Life
Comments About Women's Bodies Cover This Dress
If you’re a human woman living in the world, you’ve no doubt had people throughout your life — from family members to total strangers — comment on your appearance. What would all of those remarks look like together? UK designer Jojo Oldham created a dress covered with comments about her body, quotes from friends and complete randos that run the gamut from sweet compliments to nasty insults. Taken as a whole, the dress is a testament to the immense pressures that women face from all sides to fulfill fixed ideals of beauty, and to how much that pressure can warp one’s own self-perception.
“Sausage fingers.” “Stunning.” “Flappy skin.” “Be nice if you were a bit slimmer.” “Amazing.” “Woah, you’ve lost weight.” Some of the words that appear on Oldham’s dress are shockingly cruel (Seriously, have these people never heard, “If you can’t say anything nice…”? ), while others are kind. But both illustrate how much one’s sense of self can come to rely on external sources, for criticism and validation. The brightly colored words painted across the fabric can, together, be nearly overwhelming to look at — which is actually a fairly accurate visual approximation of what it feels like to constantly have other people’s opinions looping through one’s head. Women hear constant commentary about their appearances almost from the day they are born — and Oldham’s dress shows how much that adds up.
“I just want to get a few things straight,” Oldham, 31, explains in an essay about the dress on her website. “…I'm not trying to make people feel sorry for me just because somebody once told me I have thunder thighs, weird knees, sausage fingers and minging teeth.”

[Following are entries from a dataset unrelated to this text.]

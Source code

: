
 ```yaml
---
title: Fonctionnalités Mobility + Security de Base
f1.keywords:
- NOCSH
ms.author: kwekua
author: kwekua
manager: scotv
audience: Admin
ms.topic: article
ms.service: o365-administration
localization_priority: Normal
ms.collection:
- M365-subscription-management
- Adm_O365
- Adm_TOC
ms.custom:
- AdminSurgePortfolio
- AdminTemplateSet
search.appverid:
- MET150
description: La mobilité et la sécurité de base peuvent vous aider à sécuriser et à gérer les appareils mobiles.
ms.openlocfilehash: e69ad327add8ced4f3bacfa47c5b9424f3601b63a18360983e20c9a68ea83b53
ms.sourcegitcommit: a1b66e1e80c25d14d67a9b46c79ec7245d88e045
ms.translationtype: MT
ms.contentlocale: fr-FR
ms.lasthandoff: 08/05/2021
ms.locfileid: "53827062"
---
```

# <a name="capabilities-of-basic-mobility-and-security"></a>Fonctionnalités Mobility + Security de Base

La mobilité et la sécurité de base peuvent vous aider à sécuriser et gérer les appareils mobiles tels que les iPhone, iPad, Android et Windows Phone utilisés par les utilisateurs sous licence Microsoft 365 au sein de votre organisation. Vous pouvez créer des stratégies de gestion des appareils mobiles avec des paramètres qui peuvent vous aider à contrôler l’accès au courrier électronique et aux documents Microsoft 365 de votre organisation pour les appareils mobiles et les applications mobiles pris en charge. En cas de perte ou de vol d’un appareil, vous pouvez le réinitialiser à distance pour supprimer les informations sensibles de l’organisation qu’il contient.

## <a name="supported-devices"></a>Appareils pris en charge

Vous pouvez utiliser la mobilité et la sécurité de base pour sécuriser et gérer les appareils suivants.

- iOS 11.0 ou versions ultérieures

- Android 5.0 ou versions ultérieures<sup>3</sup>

“I've reached a point in my life where I finally feel at peace with my body,” Oldham writes. But finding that peace wasn’t easy. She continues, “[T]he love I have for my body these days is something I've had to learn. And it requires constant maintenance.”
When people make comments — especially negative comments— about our bodies, those words can stay with us for a long time, shaping how we view ourselves for years and years down the line. So why do people make those kinds of comments in the first place? “I don't believe that it really makes anybody feel good to put someone else down,” Oldham writes, adding,
The nasty things people have said about my appearance don't upset me anymore, but they have stuck with me, and they have definitely shaped the way I think about myself. I think it's a massive shame that we waste so much time thinking badly of ourselves and knocking each other down, when we could all collectively decide to end this madness once and for all.
Oldham told Metro that she doesn’t plan to wear the dress as normal clothing, but that she’d “wear it out as a piece of art in itself.” It certainly would be a conversation starter — both about why people tend to be so cruel to each other, and why we’re so obsessed with appearance in the first place.
To read Oldham's full essay and see detail shots of the dress, head over to her website.
Images courtesy of Jojo Oldham and photographer Lucy Ridges .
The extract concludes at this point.